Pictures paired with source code

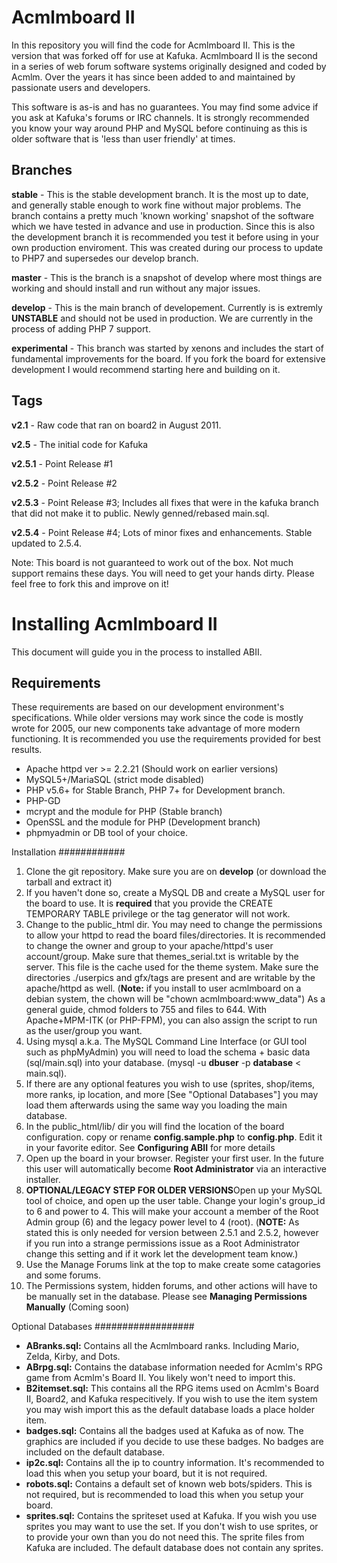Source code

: 
# Acmlmboard II
In this repository you will find the code for Acmlmboard II. This is the version that was forked off for use at Kafuka. Acmlmboard II is the second in a series of web forum software systems originally designed and coded by Acmlm. Over the years it has since been added to and maintained by passionate users and developers.

This software is as-is and has no guarantees. You may find some advice if you ask at Kafuka's forums or IRC channels. It is strongly recommended you know your way around PHP and MySQL before continuing as this is older software that is 'less than user friendly' at times.

Branches
-------
**stable** - This is the stable development branch. It is the most up to date, and generally stable enough to work fine without major problems. The branch contains a pretty much 'known working' snapshot of the software which we have tested in advance and use in production. Since this is also the development branch it is recommended you test it before using in your own production enviroment. This was created during our process to update to PHP7 and supersedes our develop branch. 

**master** - This is the branch is a snapshot of develop where most things are working and should install and run without any major issues.

**develop** - This is the main branch of developement. Currently is is extremly **UNSTABLE** and should not be used in production. We are currently in the process of adding PHP 7 support.

**experimental** - This branch was started by xenons and includes the start of fundamental improvements for the board. If you fork the board for extensive development I would recommend starting here and building on it.

Tags
-------
**v2.1** - Raw code that ran on board2 in August 2011.

**v2.5** - The initial code for Kafuka

**v2.5.1** - Point Release #1

**v2.5.2** - Point Release #2

**v2.5.3** - Point Release #3; Includes all fixes that were in the kafuka branch that did not make it to public. Newly genned/rebased main.sql.

**v2.5.4** - Point Release #4; Lots of minor fixes and enhancements. Stable updated to 2.5.4.

Note: This board is not guaranteed to work out of the box. Not much support remains these days. You will need to get your hands dirty.
Please feel free to fork this and improve on it!
# Installing Acmlmboard II
This document will guide you in the process to installed ABII.

Requirements
------------
These requirements are based on our development environment's specifications. While older versions may work since the code is mostly wrote for 2005, our new components take advantage of more modern functioning. It is recommended you use the requirements provided for best results.

- Apache httpd ver >= 2.2.21 (Should work on earlier versions)
- MySQL5+/MariaSQL (strict mode disabled)
- PHP v5.6+ for Stable Branch, PHP 7+ for Development branch.
- PHP-GD
- mcrypt and the module for PHP (Stable branch)
- OpenSSL and the module for PHP (Development branch)
- phpmyadmin or DB tool of your choice.

Installation
############
1. Clone the git repository. Make sure you are on **develop** (or download the tarball and extract it)
2. If you haven't done so, create a MySQL DB and create a MySQL user for the board to use. It is **required** that you provide the CREATE TEMPORARY TABLE privilege or the tag generator will not work.
3. Change to the public_html dir. You may need to change the permissions to allow your httpd to read the board files/directories. It is recommended to change the owner and group to your apache/httpd's user account/group. Make sure that themes_serial.txt is writable by the server. This file is the cache used for the theme system. Make sure the directories ./userpics and gfx/tags are present and are writable by the apache/httpd as well. (**Note:** if you install to user acmlmboard on a debian system, the chown will be "chown acmlmboard:www_data") As a general guide, chmod folders to 755 and files to 644. With Apache+MPM-ITK (or PHP-FPM), you can also assign the script to run as the user/group you want.
4. Using mysql a.k.a. The MySQL Command Line Interface (or GUI tool such as phpMyAdmin) you will need to load the schema + basic data (sql/main.sql) into your database. (mysql -u **dbuser** -p **database** < main.sql). 
5. If there are any optional features you wish to use (sprites, shop/items, more ranks, ip location, and more [See "Optional Databases"] you may load them afterwards using the same way you loading the main database.
6. In the public_html/lib/ dir you will find the location of the board configuration. copy or rename **config.sample.php** to **config.php**. Edit it in your favorite editor. See **Configuring ABII** for more details
7. Open up the board in your browser. Register your first user. In the future this user will automatically become **Root Administrator** via an interactive installer. 
8. **OPTIONAL/LEGACY STEP FOR OLDER VERSIONS**Open up your MySQL tool of choice, and open up the user table. Change your login's group_id to 6 and power to 4. This will make your account a member of the Root Admin group (6) and the legacy power level to 4 (root). (**NOTE:** As stated this is only needed for version between 2.5.1 and 2.5.2, however if you run into a strange permissions issue as a Root Administrator change this setting and if it work let the development team know.)
9. Use the Manage Forums link at the top to make create some catagories and some forums.
10. The Permissions system, hidden forums, and other actions will have to be manually set in the database. Please see **Managing Permissions Manually** (Coming soon)

Optional Databases
##################
- **ABranks.sql:** Contains all the Acmlmboard ranks. Including Mario, Zelda, Kirby, and Dots. 
- **ABrpg.sql:** Contains the database information  needed for Acmlm's RPG game from Acmlm's Board II. You likely won't need to import this.  
- **B2itemset.sql:** This contains all the RPG items used on Acmlm's Board II, Board2, and Kafuka respecitively. If you wish to use the item system you may wish import this as the default database loads a place holder item.
- **badges.sql:**  Contains all the badges used at Kafuka as of now. The graphics are included if you decide to use these badges. No badges are included on the default database.
- **ip2c.sql:**  Contains all the ip to country information. It's recommended to load this when you setup your board, but it is not required. 
- **robots.sql:** Contains a default set of known web bots/spiders. This is not required, but is recommended to load this when you setup your board.
- **sprites.sql:**  Contains the spriteset used at Kafuka. If you wish you use sprites you may want to use the set. If you don't wish to use sprites, or to provide your own than you do not need this. The sprite files from Kafuka are included. The default database does not contain any sprites.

### Problem to solve
Which lines in the records above contain the string "Point"? Copy each one.

### Expected answer
**v2.5.1** - Point Release #1
**v2.5.2** - Point Release #2
**v2.5.3** - Point Release #3; Includes all fixes that were in the kafuka branch that did not make it to public. Newly genned/rebased main.sql.
**v2.5.4** - Point Release #4; Lots of minor fixes and enhancements. Stable updated to 2.5.4.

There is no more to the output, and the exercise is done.